NeoStem: Updating the Facts, Economics, Assets and Potential

Jul.21.11 | About: Caladrius Biosciences, (CLBS)

NeoStem (NBS) announced on July 14 the acquisition of Amorcyte.

The definitive merger agreement will be paid in stock with an earn-out potential. The agreement provides for the issuance of an aggregate of 6,821,283 shares of NBS’ common stock and warrants to purchase an aggregate of 1,881,008 shares of common stock. An additional 4,092,768 shares of stock will vest upon achievement of specified AMR-001 milestones. Amorcyte shareholders will receive additional consideration in the form of an earn-out upon commercialization.

The public offering pricing which is set to close 7/22/11 is for 13,750,000 units at $1.20 per unit. Each unit consists of 1 share of common stock and a warrant to purchase 0.75 of a share of common stock with a per share exercise price of $1.45. NBS expects to receive $14.667 million in proceeds.
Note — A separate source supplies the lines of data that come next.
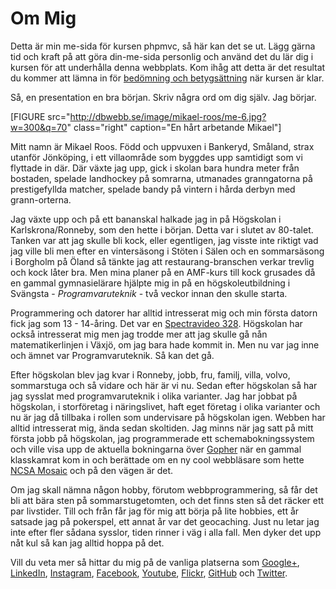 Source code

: Om Mig
===========================================

Detta är min me-sida för kursen phpmvc, så här kan det se ut. Lägg gärna tid och kraft på att göra din-me-sida personlig och använd det du lär dig i kursen för att underhålla denna webbplats. Kom ihåg att detta är det resultat du kommer att lämna in för [bedömning och betygsättning](http://dbwebb.se/kurser/bedomning-och-betygsattning) när kursen är klar.

Så, en presentation en bra början. Skriv några ord om dig själv. Jag börjar.

[FIGURE src="http://dbwebb.se/image/mikael-roos/me-6.jpg?w=300&q=70" class="right" caption="En hårt arbetande Mikael"]

Mitt namn är Mikael Roos. Född och uppvuxen i Bankeryd, Småland, strax utanför Jönköping, i ett villaområde som byggdes upp samtidigt som vi flyttade in där. Där växte jag upp, gick i skolan bara hundra meter från bostaden, spelade landhockey på somrarna, utmanades granngatorna på prestigefyllda matcher, spelade bandy på vintern i hårda derbyn med grann-orterna. 

Jag växte upp och på ett bananskal halkade jag in på Högskolan i Karlskrona/Ronneby, som den hette i början. Detta var i slutet av 80-talet. Tanken var att jag skulle bli kock, eller egentligen, jag visste inte riktigt vad jag ville bli men efter en vintersäsong i Stöten i Sälen och en sommarsäsong i Borgholm på Öland så tänkte jag att restaurang-branschen verkar trevlig och kock låter bra. Men mina planer på en AMF-kurs till kock grusades då en gammal gymnasielärare hjälpte mig in på en högskoleutbildning i Svängsta - *Programvaruteknik* - två veckor innan den skulle starta. 

Programmering och datorer har alltid intresserat mig och min första datorn fick jag som 13 - 14-åring. Det var en [Spectravideo 328](http://en.wikipedia.org/wiki/SV-328). Högskolan har också intresserat mig men jag trodde mer att jag skulle gå nån matematikerlinjen i Växjö, om jag bara hade kommit in. Men nu var jag inne och ämnet var Programvaruteknik. Så kan det gå.

Efter högskolan blev jag kvar i Ronneby, jobb, fru, familj, villa, volvo, sommarstuga och så vidare och här är vi nu. Sedan efter högskolan så har jag sysslat med programvaruteknik i olika varianter. Jag har jobbat på högskolan, i storföretag i näringslivet, haft eget företag i olika varianter och nu är jag då tillbaka i rollen som undervisare på högskolan igen. Webben har alltid intresserat mig, ända sedan skoltiden. Jag minns när jag satt på mitt första jobb på högskolan, jag programmerade ett schemabokningssystem och ville visa upp de aktuella bokningarna över [Gopher](http://en.wikipedia.org/wiki/Gopher_(protocol)) när en gammal klasskamrat kom in och berättade om en ny cool webbläsare som hette [NCSA Mosaic](http://en.wikipedia.org/wiki/NCSA_Mosaic) och på den vägen är det.

Om jag skall nämna någon hobby, förutom webbprogrammering, så får det bli att bära sten på sommarstugetomten, och det finns sten så det räcker ett par livstider. Till och från får jag för mig att börja på lite hobbies, ett år satsade jag på pokerspel, ett annat år var det geocaching. Just nu letar jag inte efter fler sådana sysslor, tiden rinner i väg i alla fall. Men dyker det upp nåt kul så kan jag alltid hoppa på det.

Vill du veta mer så hittar du mig på de vanliga platserna som [Google+](http://mikaelroos.se/googleplus), [LinkedIn](http://mikaelroos.se/linkedin), [Instagram](http://mikaelroos.se/instagram), [Facebook](http://mikaelroos.se/facebook), [Youtube](http://mikaelroos.se/youtube), [Flickr](http://mikaelroos.se/flickr), [GitHub](http://mikaelroos.se/github) och [Twitter](http://mikaelroos.se/twitter).
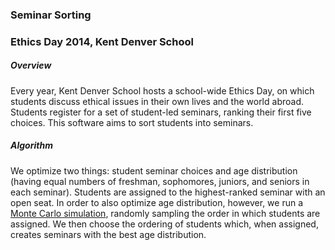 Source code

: ### Seminar Sorting
### Ethics Day 2014, Kent Denver School

##### Overview

Every year, Kent Denver School hosts a school-wide Ethics Day, on which students discuss ethical issues in their own lives and the world abroad. Students register for a set of student-led seminars, ranking their first five choices. This software aims to sort students into seminars. 

##### Algorithm

We optimize two things: student seminar choices and age distribution (having equal numbers of freshman, sophomores, juniors, and seniors in each seminar). Students are assigned to the highest-ranked seminar with an open seat. In order to also optimize age distribution, however, we run a [Monte Carlo simulation](http://en.wikipedia.org/wiki/Monte_Carlo_method), randomly sampling the order in which students are assigned. We then choose the ordering of students which, when assigned, creates seminars with the best age distribution.  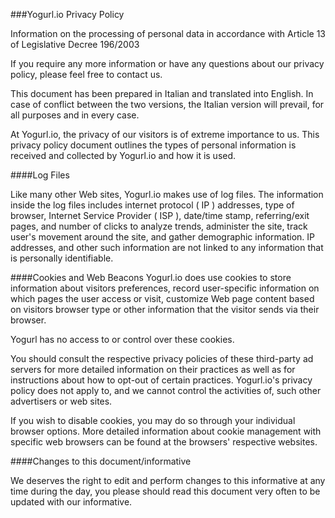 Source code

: ###Yogurl.io Privacy Policy

Information on the processing of personal data in accordance with Article 13 of Legislative Decree 196/2003

If you require any more information or have any questions about our privacy policy, please feel free to contact us.

This document has been prepared in Italian and translated into English. In case of conflict between the two versions, the Italian version will prevail, for all purposes and in every case. 

At Yogurl.io, the privacy of our visitors is of extreme importance to us. This privacy policy document outlines the types of personal information is received and collected by Yogurl.io and how it is used.

####Log Files

Like many other Web sites, Yogurl.io makes use of log files. The information inside the log files includes internet protocol ( IP ) addresses, type of browser, Internet Service Provider ( ISP ), date/time stamp, referring/exit pages, and number of clicks to analyze trends, administer the site, track user's movement around the site, and gather demographic information. IP addresses, and other such information are not linked to any information that is personally identifiable.

####Cookies and Web Beacons
Yogurl.io does use cookies to store information about visitors preferences, record user-specific information on which pages the user access or visit, customize Web page content based on visitors browser type or other information that the visitor sends via their browser.

Yogurl has no access to or control over these cookies.

You should consult the respective privacy policies of these third-party ad servers for more detailed information on their practices as well as for instructions about how to opt-out of certain practices. 
Yogurl.io's privacy policy does not apply to, and we cannot control the activities of, such other advertisers or web sites. 

If you wish to disable cookies, you may do so through your individual browser options. More detailed information about cookie management with specific web browsers can be found at the browsers' respective websites.

####Changes to this document/informative

We deserves the right to edit and perform changes to this informative at any time during the day, you please should read this document very often to be updated with our informative. 
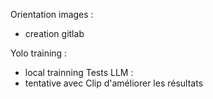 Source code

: Orientation images :
- creation gitlab

Yolo training :
- local trainning
Tests LLM : 
- tentative avec Clip d'améliorer les résultats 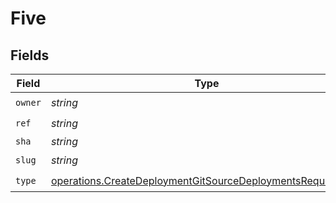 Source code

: # Five


## Fields

| Field                                                                                                                                    | Type                                                                                                                                     | Required                                                                                                                                 | Description                                                                                                                              |
| ---------------------------------------------------------------------------------------------------------------------------------------- | ---------------------------------------------------------------------------------------------------------------------------------------- | ---------------------------------------------------------------------------------------------------------------------------------------- | ---------------------------------------------------------------------------------------------------------------------------------------- |
| `owner`                                                                                                                                  | *string*                                                                                                                                 | :heavy_check_mark:                                                                                                                       | N/A                                                                                                                                      |
| `ref`                                                                                                                                    | *string*                                                                                                                                 | :heavy_check_mark:                                                                                                                       | N/A                                                                                                                                      |
| `sha`                                                                                                                                    | *string*                                                                                                                                 | :heavy_minus_sign:                                                                                                                       | N/A                                                                                                                                      |
| `slug`                                                                                                                                   | *string*                                                                                                                                 | :heavy_check_mark:                                                                                                                       | N/A                                                                                                                                      |
| `type`                                                                                                                                   | [operations.CreateDeploymentGitSourceDeploymentsRequestType](../../models/operations/createdeploymentgitsourcedeploymentsrequesttype.md) | :heavy_check_mark:                                                                                                                       | N/A                                                                                                                                      |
NBS should have $20M in cash and cash equivalents upon closing with approximately 95 million basic shares outstanding and 152 million fully dilutive shares of outstanding. With a $20M equity line of credit, the cash position should be sufficient to fund operations through FY12.

Amorcyte, a clinical-stage stem cell therapy asset, should begin a 150 patient, 25 center, blinded and controlled, randomized P2 trial in Q1/12. The study is designed to evaluate the safety and efficacy of the lead product AMR-001 for the treatment of AMI and is estimated to cost $8-$11M.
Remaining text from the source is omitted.